━━ Data supplied
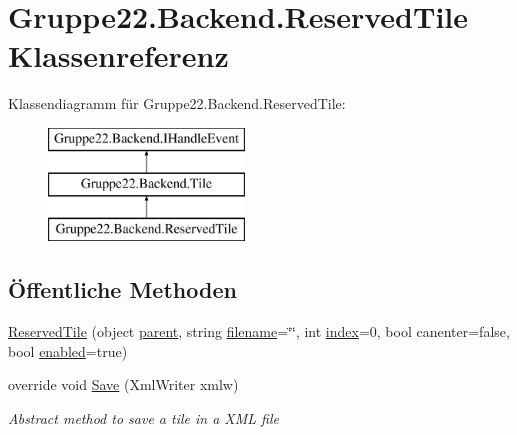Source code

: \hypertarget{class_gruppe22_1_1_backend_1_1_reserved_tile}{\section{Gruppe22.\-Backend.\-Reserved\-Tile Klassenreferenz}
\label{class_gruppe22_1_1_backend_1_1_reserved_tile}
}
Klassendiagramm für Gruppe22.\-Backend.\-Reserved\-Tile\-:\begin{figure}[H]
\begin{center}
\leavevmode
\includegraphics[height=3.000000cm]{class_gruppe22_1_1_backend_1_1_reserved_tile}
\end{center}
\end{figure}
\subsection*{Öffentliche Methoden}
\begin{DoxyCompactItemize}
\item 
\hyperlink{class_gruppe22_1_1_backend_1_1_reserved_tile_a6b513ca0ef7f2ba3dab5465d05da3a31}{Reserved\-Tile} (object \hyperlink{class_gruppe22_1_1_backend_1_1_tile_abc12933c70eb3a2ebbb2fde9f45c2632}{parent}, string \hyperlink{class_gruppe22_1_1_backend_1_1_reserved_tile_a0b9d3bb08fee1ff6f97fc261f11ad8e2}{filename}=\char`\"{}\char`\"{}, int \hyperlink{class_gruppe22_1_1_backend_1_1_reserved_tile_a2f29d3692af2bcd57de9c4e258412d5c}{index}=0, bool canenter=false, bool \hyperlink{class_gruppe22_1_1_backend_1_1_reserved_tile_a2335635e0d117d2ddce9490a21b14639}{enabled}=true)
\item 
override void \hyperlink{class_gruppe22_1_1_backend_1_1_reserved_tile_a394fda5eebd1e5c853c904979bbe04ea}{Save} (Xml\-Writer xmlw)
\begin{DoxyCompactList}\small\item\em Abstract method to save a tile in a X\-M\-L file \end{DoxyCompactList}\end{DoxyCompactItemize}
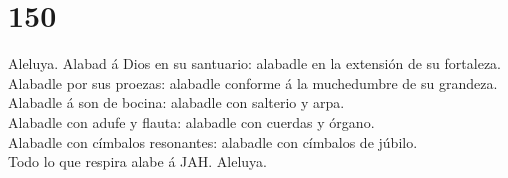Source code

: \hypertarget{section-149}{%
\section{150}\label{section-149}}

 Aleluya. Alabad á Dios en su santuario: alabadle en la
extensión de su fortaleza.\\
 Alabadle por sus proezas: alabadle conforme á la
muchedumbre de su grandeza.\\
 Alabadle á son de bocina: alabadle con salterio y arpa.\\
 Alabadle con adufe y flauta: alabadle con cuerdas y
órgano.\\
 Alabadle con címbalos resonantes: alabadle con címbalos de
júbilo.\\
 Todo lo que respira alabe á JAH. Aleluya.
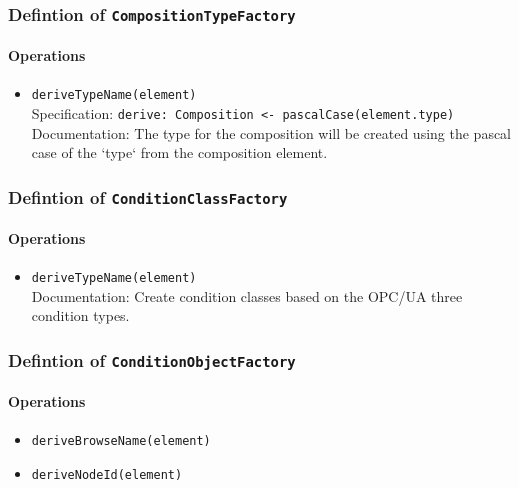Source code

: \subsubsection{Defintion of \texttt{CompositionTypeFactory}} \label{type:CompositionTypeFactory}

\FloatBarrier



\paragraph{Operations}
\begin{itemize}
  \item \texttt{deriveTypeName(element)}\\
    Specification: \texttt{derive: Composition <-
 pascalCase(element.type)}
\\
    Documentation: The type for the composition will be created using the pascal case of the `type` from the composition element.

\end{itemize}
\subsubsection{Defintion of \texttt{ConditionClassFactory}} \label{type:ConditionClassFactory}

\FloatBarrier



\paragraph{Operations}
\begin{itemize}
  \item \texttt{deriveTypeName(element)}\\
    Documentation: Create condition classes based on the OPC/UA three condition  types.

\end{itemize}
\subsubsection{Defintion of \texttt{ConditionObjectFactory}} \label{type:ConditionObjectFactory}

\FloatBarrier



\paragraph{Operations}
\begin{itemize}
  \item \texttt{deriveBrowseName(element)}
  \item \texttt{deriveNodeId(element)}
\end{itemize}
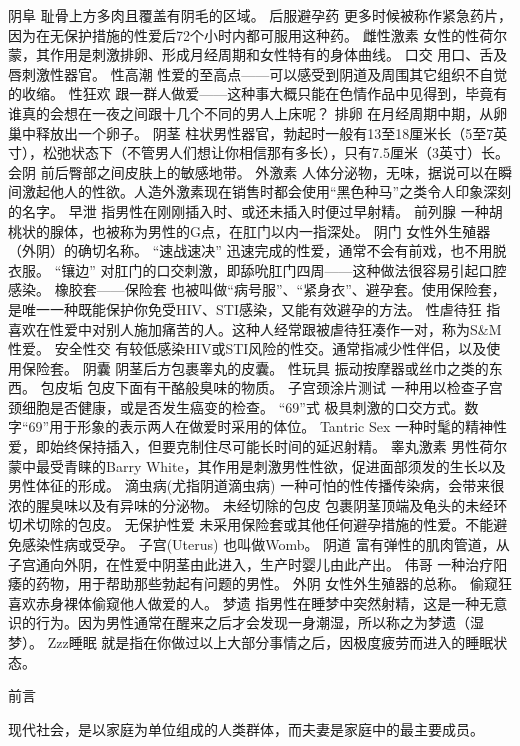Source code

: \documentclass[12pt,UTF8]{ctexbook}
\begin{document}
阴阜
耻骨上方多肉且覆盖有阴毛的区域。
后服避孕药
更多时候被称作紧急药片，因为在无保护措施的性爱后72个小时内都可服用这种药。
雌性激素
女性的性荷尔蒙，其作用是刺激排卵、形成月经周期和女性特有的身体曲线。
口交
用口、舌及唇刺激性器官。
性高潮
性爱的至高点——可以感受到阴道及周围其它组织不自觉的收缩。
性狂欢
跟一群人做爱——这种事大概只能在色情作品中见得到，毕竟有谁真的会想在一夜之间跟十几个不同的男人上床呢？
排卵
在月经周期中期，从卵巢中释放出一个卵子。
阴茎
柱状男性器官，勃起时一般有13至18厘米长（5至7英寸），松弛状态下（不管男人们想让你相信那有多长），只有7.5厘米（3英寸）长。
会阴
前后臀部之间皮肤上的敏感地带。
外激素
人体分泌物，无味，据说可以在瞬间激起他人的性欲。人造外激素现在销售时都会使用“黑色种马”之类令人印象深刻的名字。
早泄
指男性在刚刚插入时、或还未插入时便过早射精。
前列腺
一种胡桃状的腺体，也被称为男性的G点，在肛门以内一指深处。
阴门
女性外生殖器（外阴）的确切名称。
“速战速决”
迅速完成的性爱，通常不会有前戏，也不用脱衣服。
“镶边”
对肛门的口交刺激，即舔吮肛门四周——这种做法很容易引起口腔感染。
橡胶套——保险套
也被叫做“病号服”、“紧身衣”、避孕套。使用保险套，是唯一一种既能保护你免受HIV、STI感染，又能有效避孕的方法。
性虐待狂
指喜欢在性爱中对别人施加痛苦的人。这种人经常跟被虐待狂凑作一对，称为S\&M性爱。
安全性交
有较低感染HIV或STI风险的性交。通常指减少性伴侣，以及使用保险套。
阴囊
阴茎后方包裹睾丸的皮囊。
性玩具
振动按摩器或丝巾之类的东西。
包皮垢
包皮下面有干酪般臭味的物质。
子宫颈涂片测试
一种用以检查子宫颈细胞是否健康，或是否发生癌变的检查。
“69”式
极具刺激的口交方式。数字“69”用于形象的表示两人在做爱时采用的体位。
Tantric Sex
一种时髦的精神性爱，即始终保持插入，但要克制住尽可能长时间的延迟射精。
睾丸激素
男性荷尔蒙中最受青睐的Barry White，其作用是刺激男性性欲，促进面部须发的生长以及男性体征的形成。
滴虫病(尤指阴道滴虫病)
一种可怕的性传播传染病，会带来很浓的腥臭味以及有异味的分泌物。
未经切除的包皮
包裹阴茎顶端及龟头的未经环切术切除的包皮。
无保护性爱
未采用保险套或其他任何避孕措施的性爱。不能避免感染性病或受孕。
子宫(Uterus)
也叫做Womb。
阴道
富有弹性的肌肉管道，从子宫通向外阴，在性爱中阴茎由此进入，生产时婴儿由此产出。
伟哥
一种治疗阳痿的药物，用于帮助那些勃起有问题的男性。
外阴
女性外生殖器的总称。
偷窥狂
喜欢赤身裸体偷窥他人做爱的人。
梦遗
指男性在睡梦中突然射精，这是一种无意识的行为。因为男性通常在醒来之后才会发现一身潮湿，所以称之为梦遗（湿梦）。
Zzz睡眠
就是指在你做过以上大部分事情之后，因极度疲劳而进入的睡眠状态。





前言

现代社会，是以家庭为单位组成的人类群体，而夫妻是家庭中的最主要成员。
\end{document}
━━━━
To do: From the material above, state how many lines hold the word "hyperlink", giving nothing but the number.

The answer: 2